Я познакомился с Венсаном в 1982 году, когда он был ребенком. Он остался в моих мечтаниях, я должен был дождаться, когда он станет мужчиной, я продолжал его любить за то, чем он больше не был. Шесть лет он вторгался в записи моего дневника. Через несколько месяцев после его смерти я решил отыскать следы Венсана на этих страницах, листая их от конца к началу.

Что это было? Страсть? Любовь? Эротическое наваждение? Или одна из моих выдумок?

Видел в витрине одного волшебного магазина коробочку из черного бакелита в форме летающей тарелки, которая посредством увеличительных стекол и зеркал создает эффект голограммы. В специальном углублении нужно расположить какую-нибудь вещь, к примеру, золотое украшение, колечко, и на прозрачной крышке появляется стереоскопическое отражение.
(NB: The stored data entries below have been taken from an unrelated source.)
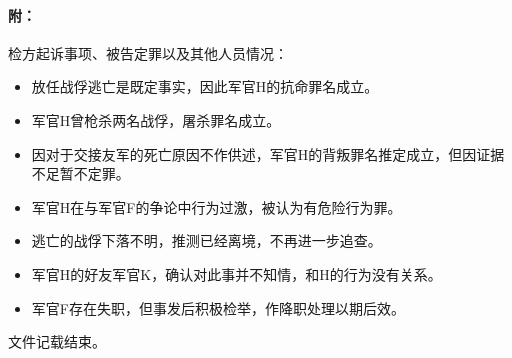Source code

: \lineseparator
\paragraph*{附：}

检方起诉事项、被告定罪以及其他人员情况：
\begin{itemize}
    \item 放任战俘逃亡是既定事实，因此军官H的抗命罪名成立。
    \item 军官H曾枪杀两名战俘，屠杀罪名成立。
    \item 因对于交接友军的死亡原因不作供述，军官H的背叛罪名推定成立，但因证据不足暂不定罪。
    \item 军官H在与军官F的争论中行为过激，被认为有危险行为罪。
    \item 逃亡的战俘下落不明，推测已经离境，不再进一步追查。
    \item 军官H的好友军官K，确认对此事并不知情，和H的行为没有关系。
    \item 军官F存在失职，但事发后积极检举，作降职处理以期后效。
\end{itemize}

\lineseparator
文件记载结束。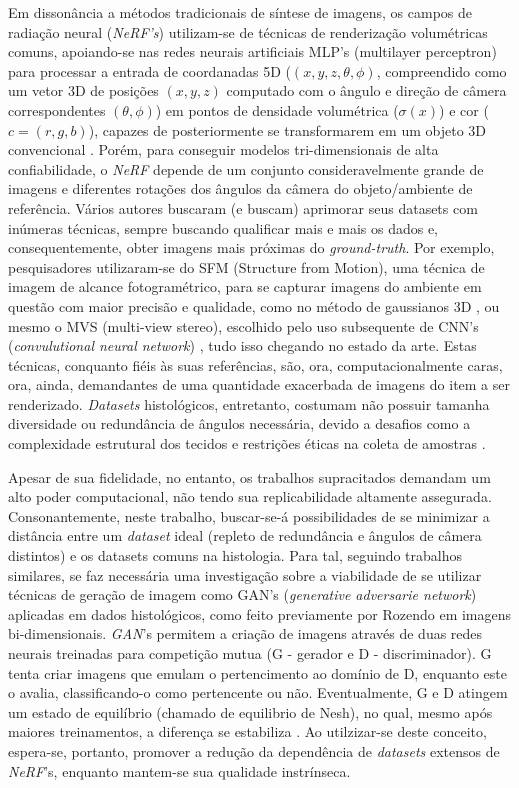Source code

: Em dissonância a métodos tradicionais de síntese de imagens, os campos de radiação neural (\textit{NeRF's}) utilizam-se de técnicas de renderização volumétricas comuns, apoiando-se nas redes neurais artificiais MLP's (multilayer perceptron) para processar a entrada de coordanadas 5D ($(x, y, z, \theta, \phi)$, compreendido como um vetor 3D de posições $(x, y, z)$ computado com o ângulo e direção de câmera correspondentes $(\theta, \phi)$) em pontos de densidade volumétrica ($\sigma (x)$) e cor ($c = (r, g, b)$), capazes de posteriormente se transformarem em um objeto 3D convencional \cite{mildenhall2020nerfrepresentingscenesneural}. Porém, para conseguir modelos tri-dimensionais de alta confiabilidade, o \textit{NeRF} depende de um conjunto consideravelmente grande de imagens e diferentes rotações dos ângulos da câmera do objeto/ambiente de referência. Vários autores buscaram (e buscam) aprimorar seus datasets com inúmeras técnicas, sempre buscando qualificar mais e mais os dados e, consequentemente, obter imagens mais próximas do \textit{ground-truth}. Por exemplo, pesquisadores utilizaram-se do SFM  (Structure from Motion), uma técnica de imagem de alcance fotogramétrico, para se capturar imagens do ambiente em questão com maior precisão e qualidade, como no método de gaussianos 3D \cite{kerbl3Dgaussians}, ou mesmo o MVS (multi-view stereo), escolhido pelo uso subsequente de CNN's (\textit{convulutional neural network}) \cite{chen2021mvsnerffastgeneralizableradiance}, tudo isso chegando no estado da arte. Estas técnicas, conquanto fiéis às suas referências, são, ora, computacionalmente caras, ora, ainda, demandantes de uma quantidade exacerbada de imagens do item a ser renderizado. \textit{Datasets} histológicos, entretanto, costumam não possuir tamanha diversidade ou redundância de ângulos necessária, devido a desafios como a complexidade estrutural dos tecidos e restrições éticas na coleta de amostras \cite{XUE2021101816}.

Apesar de sua fidelidade, no entanto, os trabalhos supracitados demandam um alto poder computacional, não tendo sua replicabilidade altamente assegurada. Consonantemente, neste trabalho, buscar-se-á possibilidades de se minimizar a distância entre um \textit{dataset} ideal (repleto de redundância e ângulos de câmera distintos) e os datasets comuns na histologia. Para tal, seguindo trabalhos similares, se faz necessária uma investigação sobre a viabilidade de se utilizar técnicas de geração de imagem como GAN's (\textit{generative adversarie network}) aplicadas em dados histológicos, como feito previamente por Rozendo \cite{rozendo2024histdataaug} em imagens bi-dimensionais.   \textit{GAN}'s  permitem a criação de imagens através de duas redes neurais treinadas para competição mutua (G - gerador e  D - discriminador). G tenta criar imagens que emulam o pertencimento ao domínio de D, enquanto este o avalia, classificando-o como pertencente ou não. Eventualmente, G e D atingem um estado de equilíbrio (chamado de equilibrio de Nesh), no qual, mesmo após maiores treinamentos, a diferença se estabiliza \cite{goodfellow2014generativeadversarialnetworks} . Ao utilzizar-se deste conceito, espera-se, portanto, promover a redução da dependência de \textit{datasets} extensos de \textit{NeRF}'s, enquanto mantem-se sua qualidade instrínseca.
Кажется, можно его стащить, но оно неуловимо. Я хотел было купить это устройство, чтобы заключить в него на память что-нибудь, принадлежащее Венсану, но все, о чем я думал (прядь волос, фотография) не подстегивало моего желания обладать подобным предметом. В этом ковчеге хорошо бы смотрелся лишь его член.

Я никогда не пользуюсь расческой; я вытираю волосы полотенцем, потом расчесываю их пальцами, чтобы привести в порядок. Вчера – не знаю, почему, – я заметил одиноко лежащую на полке ванной комнаты маленькую расческу, которую подарил мне Венсан (он подарил мне так мало вещей), я взял ее, причесался, расческа стала магическим символом. Венсан оставил инструкцию по ее применению: «Если однажды я тебе понадоблюсь, причешись, и я появлюсь». Я прислушиваюсь, но телефон не звонит. На следующий день я снова причесываюсь: расческа станет волшебной только на второй раз. На третий день причесываюсь снова: она станет волшебной только на третий раз, и т. д.

В заднем зале «Селекта», где, дожидаясь его, я, чтобы успокоиться, сменил множество мест, я признаюсь ему в любви. Он опускает глаза, серьезно улыбается, без всякого стеснения, без сарказма; кажется, что моя боль в этот момент моральной слабости для него схожа с бальзамом.

Я бы хотел, чтобы эта разновидность героизма, – которая заключается не в стонах и криках, не в призывах к нему, а в сдерживаемом переживании более или менее терпимой нехватки его тела, объятий, – вызвала у него, словно ответная порча, ощущение невыносимой нехватки этих объятий и заставила его бежать ко мне.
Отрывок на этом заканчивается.